FBI Arrests Two Men Associated With CIA Director, FBI Hacks

Accused of being minor members of hacking group CWA, they still face major charges

Cyber Security
Photo Illustration: Vocativ
Sep 08, 2016 at 2:07 PM ET

The FBI has arrested two North Carolina men for their role in a hacking group that targeted CIA Director John Brennan and some 20,000 members of the FBI.

The two men, Justin Liverman, 24, and Andrew Boggs, 22, stand accused of multiple charges related to their membership in an irreverent, anti-government group called Crackas With Attitude, or CWA.

Cracka, an individual associated with CWA whose name has yet to be released by a government agency, would be more accurately defined as a social engineer than a hacker, as he specialized in impersonations — like pretending to be a Verizon employee, as he openly admitted — to gain access to powerful people’s login information.

By the FBI’s own testimony and described overwhelmingly in its evidence against Liverman and Boggs, CWA’s largest stunts were all masterminded by Cracka, a British teenager arrested in East Midlands, England, in February. The U.S., however, notoriously punishes hackers far more severely than the U.K., and has charged the two Americans with their role in the general CWA “conspiracy,” as well as for helping distribute Cracka’s hacked files and with using them to prank U.S. government officials.

According to the FBI’s evidence, it was Boggs, using the Twitter handle @GENUINELYSPOOKY, who invited Cracka to join a hacking group devoted to “hitting governments and security firms” before CWA existed. In October 2015, Cracka performed his first-known large scheme: obtaining Brennan’s Social Security Number, then calling Brennan’s wife, pretending to be a Verizon employee, to gain access to their Verizon account.

In a Twitter Direct Message conversation obtained by the FBI, Boggs offered to “go [to] Charlotte and use public wifi to publish the stolen information,” presumably because he didn’t want the published information to be associated with his home IP address. Twitter does, however, retain the IP addresses of its users, and the one GENUINELYSPOOKY used to log into Twitter for that conversation resolved to Boggs’s address.

Charges against Liverman similarly reflect aiding Cracka in his pranks, and again refraining from doing the heavy lifting. After Cracka provided personal information of a different, unnamed high-ranking government official, including that official’s phone number, Liverman proceeded to to pay $20 in bitcoin for a service that would call that number every hour for 30 days. He also sent him regular text messages calling him a “fucking loser,” the testimony says.

Using that government official’s credentials, Cracka gained login credentials to access the a federal database of law enforcement around the country. Liverman requested information on Miami police officers — doxing — and Cracka complied, their DM conversations indicate. Liverman later tweeted links to those Miami officer’s personal information, including names, phone numbers, and addresses. Even linking to hacked documents can be severely punished in the U.S.: Barrett Brown, a U.S. journalist embedded with Anonymous hackers in 2012, is still serving a prison sentence after being charged with sharing a link to hacked documents in a chat room.
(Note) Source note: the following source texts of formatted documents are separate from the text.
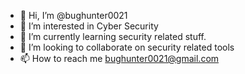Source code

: - 👋 Hi, I’m @bughunter0021
- 👀 I’m interested in Cyber Security
- 🌱 I’m currently learning security related stuff.
- 💞️ I’m looking to collaborate on security related tools
- 📫 How to reach me bughunter0021@gmail.com

<!---
bughunter0021/bughunter0021 is a ✨ special ✨ repository because its `README.md` (this file) appears on your GitHub profile.
You can click the Preview link to take a look at your changes.
--->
CWA is perhaps most famous for releasing the names and phone numbers of some 20,000 FBI and 8,000 Department of Homeland Security employees in February. While Cracka took credit for the hack in CWA’s group DMs, it’s unclear whether any of his colleagues played a role in their dissemination. The FBI noted they found that information stored on Liverman’s computer.

The two remaining major members of CWA, known by the names Derp and Cubed, are also based in the U.K., and the FBI says their real names are known to the government.